Records shown START

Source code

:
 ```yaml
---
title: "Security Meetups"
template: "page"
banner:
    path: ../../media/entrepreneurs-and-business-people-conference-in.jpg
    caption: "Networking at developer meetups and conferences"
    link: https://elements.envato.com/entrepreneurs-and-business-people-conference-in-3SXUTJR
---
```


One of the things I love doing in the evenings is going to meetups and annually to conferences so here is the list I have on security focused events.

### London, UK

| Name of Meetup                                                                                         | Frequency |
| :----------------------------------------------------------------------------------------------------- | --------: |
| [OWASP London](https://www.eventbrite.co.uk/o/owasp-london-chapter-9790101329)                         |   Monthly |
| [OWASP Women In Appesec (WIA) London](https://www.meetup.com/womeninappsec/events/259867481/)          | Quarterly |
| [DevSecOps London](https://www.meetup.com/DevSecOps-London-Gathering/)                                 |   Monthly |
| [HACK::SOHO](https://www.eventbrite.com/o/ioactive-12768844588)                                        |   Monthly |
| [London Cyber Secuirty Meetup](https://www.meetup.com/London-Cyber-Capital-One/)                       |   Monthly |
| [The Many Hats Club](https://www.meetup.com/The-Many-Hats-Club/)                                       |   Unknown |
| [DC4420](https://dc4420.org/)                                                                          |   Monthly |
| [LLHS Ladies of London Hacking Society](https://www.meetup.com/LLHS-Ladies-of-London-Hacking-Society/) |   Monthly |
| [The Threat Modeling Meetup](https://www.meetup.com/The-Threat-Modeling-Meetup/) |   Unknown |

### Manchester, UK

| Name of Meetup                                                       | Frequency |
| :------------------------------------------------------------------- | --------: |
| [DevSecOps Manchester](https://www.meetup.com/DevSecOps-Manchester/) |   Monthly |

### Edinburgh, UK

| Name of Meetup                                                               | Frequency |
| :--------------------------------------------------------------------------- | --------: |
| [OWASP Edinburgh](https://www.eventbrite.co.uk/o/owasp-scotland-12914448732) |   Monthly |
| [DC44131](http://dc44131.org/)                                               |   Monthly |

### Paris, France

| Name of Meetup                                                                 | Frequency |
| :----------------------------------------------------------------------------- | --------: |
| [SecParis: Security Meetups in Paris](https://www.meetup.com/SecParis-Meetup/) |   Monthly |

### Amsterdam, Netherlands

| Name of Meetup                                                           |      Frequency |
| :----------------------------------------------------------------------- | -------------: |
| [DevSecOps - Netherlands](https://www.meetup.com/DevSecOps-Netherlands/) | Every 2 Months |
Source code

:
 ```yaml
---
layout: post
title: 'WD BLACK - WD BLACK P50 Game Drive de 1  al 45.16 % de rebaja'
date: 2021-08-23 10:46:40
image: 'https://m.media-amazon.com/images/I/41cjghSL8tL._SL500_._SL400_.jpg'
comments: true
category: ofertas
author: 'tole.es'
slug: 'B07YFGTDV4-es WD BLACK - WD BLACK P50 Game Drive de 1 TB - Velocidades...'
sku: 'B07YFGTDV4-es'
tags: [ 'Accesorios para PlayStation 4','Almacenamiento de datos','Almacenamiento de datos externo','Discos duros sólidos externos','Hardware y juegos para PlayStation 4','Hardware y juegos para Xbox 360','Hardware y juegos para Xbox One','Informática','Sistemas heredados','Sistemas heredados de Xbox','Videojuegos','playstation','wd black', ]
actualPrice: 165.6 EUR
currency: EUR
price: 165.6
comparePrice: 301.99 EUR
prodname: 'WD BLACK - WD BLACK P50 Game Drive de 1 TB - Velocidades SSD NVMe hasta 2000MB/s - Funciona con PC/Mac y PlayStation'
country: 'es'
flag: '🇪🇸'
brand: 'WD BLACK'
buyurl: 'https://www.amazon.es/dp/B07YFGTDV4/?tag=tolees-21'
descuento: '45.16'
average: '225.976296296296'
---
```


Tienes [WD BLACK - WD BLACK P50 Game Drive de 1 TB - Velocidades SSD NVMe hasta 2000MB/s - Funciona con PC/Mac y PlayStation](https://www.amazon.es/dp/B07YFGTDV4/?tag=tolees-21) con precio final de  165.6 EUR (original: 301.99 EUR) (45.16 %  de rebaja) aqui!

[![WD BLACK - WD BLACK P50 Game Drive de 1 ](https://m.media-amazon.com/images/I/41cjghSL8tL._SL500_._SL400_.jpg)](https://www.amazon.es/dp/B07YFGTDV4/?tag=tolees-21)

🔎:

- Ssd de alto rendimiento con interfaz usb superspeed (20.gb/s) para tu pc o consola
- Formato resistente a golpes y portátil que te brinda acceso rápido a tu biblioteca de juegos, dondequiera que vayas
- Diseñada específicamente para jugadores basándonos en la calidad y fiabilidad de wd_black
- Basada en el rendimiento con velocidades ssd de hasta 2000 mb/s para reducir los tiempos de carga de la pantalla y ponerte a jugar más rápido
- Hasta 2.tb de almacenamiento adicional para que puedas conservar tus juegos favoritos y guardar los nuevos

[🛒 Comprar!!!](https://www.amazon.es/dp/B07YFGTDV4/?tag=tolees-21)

Records shown END

### What the exercise asks
Copy every line of the material exactly, keeping all of it.

### Response box
Source code

:
 ```yaml
---
title: "Security Meetups"
template: "page"
banner:
    path: ../../media/entrepreneurs-and-business-people-conference-in.jpg
    caption: "Networking at developer meetups and conferences"
    link: https://elements.envato.com/entrepreneurs-and-business-people-conference-in-3SXUTJR
---
```


One of the things I love doing in the evenings is going to meetups and annually to conferences so here is the list I have on security focused events.

### London, UK

| Name of Meetup                                                                                         | Frequency |
| :----------------------------------------------------------------------------------------------------- | --------: |
| [OWASP London](https://www.eventbrite.co.uk/o/owasp-london-chapter-9790101329)                         |   Monthly |
| [OWASP Women In Appesec (WIA) London](https://www.meetup.com/womeninappsec/events/259867481/)          | Quarterly |
| [DevSecOps London](https://www.meetup.com/DevSecOps-London-Gathering/)                                 |   Monthly |
| [HACK::SOHO](https://www.eventbrite.com/o/ioactive-12768844588)                                        |   Monthly |
| [London Cyber Secuirty Meetup](https://www.meetup.com/London-Cyber-Capital-One/)                       |   Monthly |
| [The Many Hats Club](https://www.meetup.com/The-Many-Hats-Club/)                                       |   Unknown |
| [DC4420](https://dc4420.org/)                                                                          |   Monthly |
| [LLHS Ladies of London Hacking Society](https://www.meetup.com/LLHS-Ladies-of-London-Hacking-Society/) |   Monthly |
| [The Threat Modeling Meetup](https://www.meetup.com/The-Threat-Modeling-Meetup/) |   Unknown |

### Manchester, UK

| Name of Meetup                                                       | Frequency |
| :------------------------------------------------------------------- | --------: |
| [DevSecOps Manchester](https://www.meetup.com/DevSecOps-Manchester/) |   Monthly |

### Edinburgh, UK

| Name of Meetup                                                               | Frequency |
| :--------------------------------------------------------------------------- | --------: |
| [OWASP Edinburgh](https://www.eventbrite.co.uk/o/owasp-scotland-12914448732) |   Monthly |
| [DC44131](http://dc44131.org/)                                               |   Monthly |

### Paris, France

| Name of Meetup                                                                 | Frequency |
| :----------------------------------------------------------------------------- | --------: |
| [SecParis: Security Meetups in Paris](https://www.meetup.com/SecParis-Meetup/) |   Monthly |

### Amsterdam, Netherlands

| Name of Meetup                                                           |      Frequency |
| :----------------------------------------------------------------------- | -------------: |
| [DevSecOps - Netherlands](https://www.meetup.com/DevSecOps-Netherlands/) | Every 2 Months |
Source code

:
 ```yaml
---
layout: post
title: 'WD BLACK - WD BLACK P50 Game Drive de 1  al 45.16 % de rebaja'
date: 2021-08-23 10:46:40
image: 'https://m.media-amazon.com/images/I/41cjghSL8tL._SL500_._SL400_.jpg'
comments: true
category: ofertas
author: 'tole.es'
slug: 'B07YFGTDV4-es WD BLACK - WD BLACK P50 Game Drive de 1 TB - Velocidades...'
sku: 'B07YFGTDV4-es'
tags: [ 'Accesorios para PlayStation 4','Almacenamiento de datos','Almacenamiento de datos externo','Discos duros sólidos externos','Hardware y juegos para PlayStation 4','Hardware y juegos para Xbox 360','Hardware y juegos para Xbox One','Informática','Sistemas heredados','Sistemas heredados de Xbox','Videojuegos','playstation','wd black', ]
actualPrice: 165.6 EUR
currency: EUR
price: 165.6
comparePrice: 301.99 EUR
prodname: 'WD BLACK - WD BLACK P50 Game Drive de 1 TB - Velocidades SSD NVMe hasta 2000MB/s - Funciona con PC/Mac y PlayStation'
country: 'es'
flag: '🇪🇸'
brand: 'WD BLACK'
buyurl: 'https://www.amazon.es/dp/B07YFGTDV4/?tag=tolees-21'
descuento: '45.16'
average: '225.976296296296'
---
```


Tienes [WD BLACK - WD BLACK P50 Game Drive de 1 TB - Velocidades SSD NVMe hasta 2000MB/s - Funciona con PC/Mac y PlayStation](https://www.amazon.es/dp/B07YFGTDV4/?tag=tolees-21) con precio final de  165.6 EUR (original: 301.99 EUR) (45.16 %  de rebaja) aqui!

[![WD BLACK - WD BLACK P50 Game Drive de 1 ](https://m.media-amazon.com/images/I/41cjghSL8tL._SL500_._SL400_.jpg)](https://www.amazon.es/dp/B07YFGTDV4/?tag=tolees-21)

🔎:

- Ssd de alto rendimiento con interfaz usb superspeed (20.gb/s) para tu pc o consola
- Formato resistente a golpes y portátil que te brinda acceso rápido a tu biblioteca de juegos, dondequiera que vayas
- Diseñada específicamente para jugadores basándonos en la calidad y fiabilidad de wd_black
- Basada en el rendimiento con velocidades ssd de hasta 2000 mb/s para reducir los tiempos de carga de la pantalla y ponerte a jugar más rápido
- Hasta 2.tb de almacenamiento adicional para que puedas conservar tus juegos favoritos y guardar los nuevos

[🛒 Comprar!!!](https://www.amazon.es/dp/B07YFGTDV4/?tag=tolees-21)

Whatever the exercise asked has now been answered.